OutStrings.push_back(Args.MakeArgString(Out + "all"));
return;
}
// Pass through "all", "none", or "default" with an optional refinement step.
if (NumOptions == 1) {
StringRef Val = A->getValue(0);
size_t RefStepLoc;
if (!getRefinementStep(Val, D, *A, RefStepLoc))
return;
StringRef ValBase = Val.slice(0, RefStepLoc);
if (ValBase == "all" || ValBase == "none" || ValBase == "default") {
OutStrings.push_back(Args.MakeArgString(Out + Val));
return;
}
}
// Each reciprocal type may be enabled or disabled individually.

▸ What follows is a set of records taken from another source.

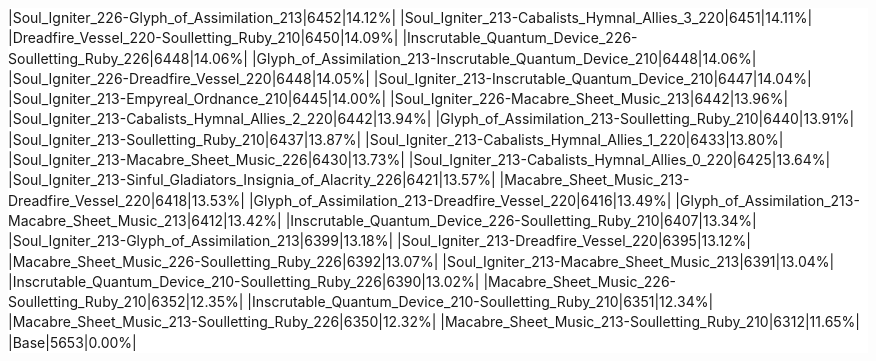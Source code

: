 |Soul_Igniter_226-Glyph_of_Assimilation_213|6452|14.12%|
|Soul_Igniter_213-Cabalists_Hymnal_Allies_3_220|6451|14.11%|
|Dreadfire_Vessel_220-Soulletting_Ruby_210|6450|14.09%|
|Inscrutable_Quantum_Device_226-Soulletting_Ruby_226|6448|14.06%|
|Glyph_of_Assimilation_213-Inscrutable_Quantum_Device_210|6448|14.06%|
|Soul_Igniter_226-Dreadfire_Vessel_220|6448|14.05%|
|Soul_Igniter_213-Inscrutable_Quantum_Device_210|6447|14.04%|
|Soul_Igniter_213-Empyreal_Ordnance_210|6445|14.00%|
|Soul_Igniter_226-Macabre_Sheet_Music_213|6442|13.96%|
|Soul_Igniter_213-Cabalists_Hymnal_Allies_2_220|6442|13.94%|
|Glyph_of_Assimilation_213-Soulletting_Ruby_210|6440|13.91%|
|Soul_Igniter_213-Soulletting_Ruby_210|6437|13.87%|
|Soul_Igniter_213-Cabalists_Hymnal_Allies_1_220|6433|13.80%|
|Soul_Igniter_213-Macabre_Sheet_Music_226|6430|13.73%|
|Soul_Igniter_213-Cabalists_Hymnal_Allies_0_220|6425|13.64%|
|Soul_Igniter_213-Sinful_Gladiators_Insignia_of_Alacrity_226|6421|13.57%|
|Macabre_Sheet_Music_213-Dreadfire_Vessel_220|6418|13.53%|
|Glyph_of_Assimilation_213-Dreadfire_Vessel_220|6416|13.49%|
|Glyph_of_Assimilation_213-Macabre_Sheet_Music_213|6412|13.42%|
|Inscrutable_Quantum_Device_226-Soulletting_Ruby_210|6407|13.34%|
|Soul_Igniter_213-Glyph_of_Assimilation_213|6399|13.18%|
|Soul_Igniter_213-Dreadfire_Vessel_220|6395|13.12%|
|Macabre_Sheet_Music_226-Soulletting_Ruby_226|6392|13.07%|
|Soul_Igniter_213-Macabre_Sheet_Music_213|6391|13.04%|
|Inscrutable_Quantum_Device_210-Soulletting_Ruby_226|6390|13.02%|
|Macabre_Sheet_Music_226-Soulletting_Ruby_210|6352|12.35%|
|Inscrutable_Quantum_Device_210-Soulletting_Ruby_210|6351|12.34%|
|Macabre_Sheet_Music_213-Soulletting_Ruby_226|6350|12.32%|
|Macabre_Sheet_Music_213-Soulletting_Ruby_210|6312|11.65%|
|Base|5653|0.00%|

// Check each input value for validity, concatenate them all back together,
// and pass through.
llvm::StringMap<bool> OptionStrings;
OptionStrings.insert(std::make_pair("divd", false));
OptionStrings.insert(std::make_pair("divf", false));
OptionStrings.insert(std::make_pair("vec-divd", false));
OptionStrings.insert(std::make_pair("vec-divf", false));
OptionStrings.insert(std::make_pair("sqrtd", false));
OptionStrings.insert(std::make_pair("sqrtf", false));
OptionStrings.insert(std::make_pair("vec-sqrtd", false));
OptionStrings.insert(std::make_pair("vec-sqrtf", false));
for (unsigned i = 0; i != NumOptions; ++i) {
StringRef Val = A->getValue(i);
bool IsDisabled = Val.startswith(DisabledPrefixIn);
// Ignore the disablement token for string matching.
if (IsDisabled)
Val = Val.substr(1);
size_t RefStep;
if (!getRefinementStep(Val, D, *A, RefStep))
return;
StringRef ValBase = Val.slice(0, RefStep);
llvm::StringMap<bool>::iterator OptionIter = OptionStrings.find(ValBase);
if (OptionIter == OptionStrings.end()) {
// Try again specifying float suffix.
OptionIter = OptionStrings.find(ValBase.str() + 'f');
if (OptionIter == OptionStrings.end()) {
// The input name did not match any known option string.